I'd seen this when it came out, and it hasn't gotten any better. Didn't like it then, didn't like it now. It's a short film or a music video torturously stretched into a feature film, with one of the thinnest, close to nonexistent plots I've ever seen. It feels more like an excuse for Korine to just depict all sorts of lurid sleaze on screen: nudity, drugs, partying, violence, sex and the works. For a lot of it it feels like the intro to a porno, and at the end it pretty much turns into one. Scenes just sort of happen disconnected from one another, character arcs are pretty much nonexistent unless you count "getting scared and going home", the dialogue's incredibly repetitive and basically pointless. It does have some visual flair with its neon-drenched oversaturated colours and occasional interesting shots or sequences, but it's nowhere near enough to merit a watch. James Franco is unequivocally the best part of the movie, and he's clearly having a ton of fun with the role. But like the rest of the movie, it's only a fun concept which the film never does anything interesting with.

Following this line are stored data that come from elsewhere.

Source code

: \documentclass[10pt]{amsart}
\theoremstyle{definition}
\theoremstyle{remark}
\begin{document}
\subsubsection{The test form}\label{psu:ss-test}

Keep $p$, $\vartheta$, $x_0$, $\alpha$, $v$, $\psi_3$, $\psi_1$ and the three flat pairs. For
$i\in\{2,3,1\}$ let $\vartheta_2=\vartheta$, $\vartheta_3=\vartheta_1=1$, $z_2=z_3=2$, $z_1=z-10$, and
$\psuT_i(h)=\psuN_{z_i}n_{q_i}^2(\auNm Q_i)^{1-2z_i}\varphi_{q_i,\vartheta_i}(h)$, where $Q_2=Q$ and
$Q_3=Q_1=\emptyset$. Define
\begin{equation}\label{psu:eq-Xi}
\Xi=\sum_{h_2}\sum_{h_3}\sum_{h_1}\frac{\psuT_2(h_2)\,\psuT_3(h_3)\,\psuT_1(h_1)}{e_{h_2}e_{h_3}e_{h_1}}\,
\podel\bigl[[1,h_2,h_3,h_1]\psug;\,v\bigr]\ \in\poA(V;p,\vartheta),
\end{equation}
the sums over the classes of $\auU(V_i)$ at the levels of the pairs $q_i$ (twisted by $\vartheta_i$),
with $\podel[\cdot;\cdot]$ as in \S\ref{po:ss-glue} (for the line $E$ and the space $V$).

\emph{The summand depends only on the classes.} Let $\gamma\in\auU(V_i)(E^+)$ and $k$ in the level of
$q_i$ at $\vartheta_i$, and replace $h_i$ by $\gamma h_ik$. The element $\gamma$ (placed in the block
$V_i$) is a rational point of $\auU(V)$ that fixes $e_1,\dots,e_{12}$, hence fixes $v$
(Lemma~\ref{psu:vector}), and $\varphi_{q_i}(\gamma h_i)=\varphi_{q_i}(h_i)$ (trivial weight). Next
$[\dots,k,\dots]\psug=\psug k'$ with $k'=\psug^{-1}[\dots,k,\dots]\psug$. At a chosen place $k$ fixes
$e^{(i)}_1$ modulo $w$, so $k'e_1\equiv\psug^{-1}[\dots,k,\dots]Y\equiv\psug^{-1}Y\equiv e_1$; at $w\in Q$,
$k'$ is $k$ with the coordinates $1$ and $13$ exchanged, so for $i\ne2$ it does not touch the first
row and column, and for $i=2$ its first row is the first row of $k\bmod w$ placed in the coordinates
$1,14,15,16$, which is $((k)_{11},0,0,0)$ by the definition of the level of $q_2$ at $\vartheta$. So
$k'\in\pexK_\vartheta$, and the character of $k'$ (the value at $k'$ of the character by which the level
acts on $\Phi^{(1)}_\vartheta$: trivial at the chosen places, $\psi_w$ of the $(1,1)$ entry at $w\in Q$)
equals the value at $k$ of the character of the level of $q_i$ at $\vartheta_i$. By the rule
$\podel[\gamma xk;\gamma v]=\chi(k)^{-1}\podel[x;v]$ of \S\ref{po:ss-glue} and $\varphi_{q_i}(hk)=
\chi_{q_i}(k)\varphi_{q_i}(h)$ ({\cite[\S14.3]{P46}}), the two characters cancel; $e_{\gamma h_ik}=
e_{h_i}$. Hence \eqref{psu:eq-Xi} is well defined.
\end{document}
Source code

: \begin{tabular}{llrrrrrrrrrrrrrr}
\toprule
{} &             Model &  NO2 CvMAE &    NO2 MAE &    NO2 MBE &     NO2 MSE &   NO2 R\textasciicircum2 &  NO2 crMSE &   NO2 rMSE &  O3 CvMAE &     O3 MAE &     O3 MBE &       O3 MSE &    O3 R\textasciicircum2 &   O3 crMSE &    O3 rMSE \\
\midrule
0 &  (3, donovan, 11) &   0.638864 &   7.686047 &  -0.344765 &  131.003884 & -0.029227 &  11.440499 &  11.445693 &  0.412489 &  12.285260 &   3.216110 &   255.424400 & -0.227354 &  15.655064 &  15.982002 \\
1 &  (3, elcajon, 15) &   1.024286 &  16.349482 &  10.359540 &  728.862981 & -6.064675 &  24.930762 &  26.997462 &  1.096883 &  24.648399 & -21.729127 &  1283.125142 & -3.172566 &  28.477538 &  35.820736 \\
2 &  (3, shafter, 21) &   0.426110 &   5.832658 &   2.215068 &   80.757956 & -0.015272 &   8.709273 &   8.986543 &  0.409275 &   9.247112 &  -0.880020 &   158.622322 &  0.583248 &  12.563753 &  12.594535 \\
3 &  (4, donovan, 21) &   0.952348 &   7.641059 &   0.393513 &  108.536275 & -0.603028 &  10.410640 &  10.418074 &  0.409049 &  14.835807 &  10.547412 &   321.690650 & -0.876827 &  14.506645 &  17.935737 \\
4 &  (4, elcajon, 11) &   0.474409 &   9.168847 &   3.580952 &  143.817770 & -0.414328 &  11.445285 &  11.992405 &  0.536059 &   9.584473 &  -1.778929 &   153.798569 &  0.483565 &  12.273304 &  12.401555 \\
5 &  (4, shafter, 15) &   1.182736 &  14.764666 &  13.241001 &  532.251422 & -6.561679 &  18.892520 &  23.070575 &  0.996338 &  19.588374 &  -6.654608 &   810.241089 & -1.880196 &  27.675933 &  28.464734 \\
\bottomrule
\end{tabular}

The most frustrating part about this movie is how it on multiple occasions seems to suggest at much more interesting concepts and ideas, but never does anything with them. When one of the characters (I think her name was Faith) muses that Miami feels like the most spiritual place she's been, I started thinking what an interesting idea for a character it would be to discover their true self through crime, drugs and partying. The film plays lip service to ideas like party life not being all it's cracked up to be, getting in over one's head, delving into one's darkest indulgences, and does nothing with any of them. Skip this one big time.
Dune (1984), 2/10
This has garnered some renewed attention with the Villeneuve films, but does not deserve some critical reappraisal IMO. I was genuinely taken aback by just how awful this film was. I didn't think that a film this schizophrenic, this awfully paced and this overexplanatory could also be this fucking boring. For me this was pretty much a Peter Jackson's vs. Ralph Bakshi's Lord of the Rings scenario, where the newer version is so overwhelmingly superior to the previous one that it makes its predecessor obsolete. Aside from some nice visual design, interesting effects and some humor from how everyone has an internal monologue all the goddamn time, I found close to zero entertainment value from this. This might genuinely be one of the worst films I've ever seen. I didn't hate it in the same way I do something like The Last Airbender or 300, but that's actually worse: hate at least is energizing and keeps your attention. Dune ´84 on the other hand is just turgid, dull and humorless, and mostly works as just a case study to be compared to the Villeneuve version: pretty much everything is done wrong here.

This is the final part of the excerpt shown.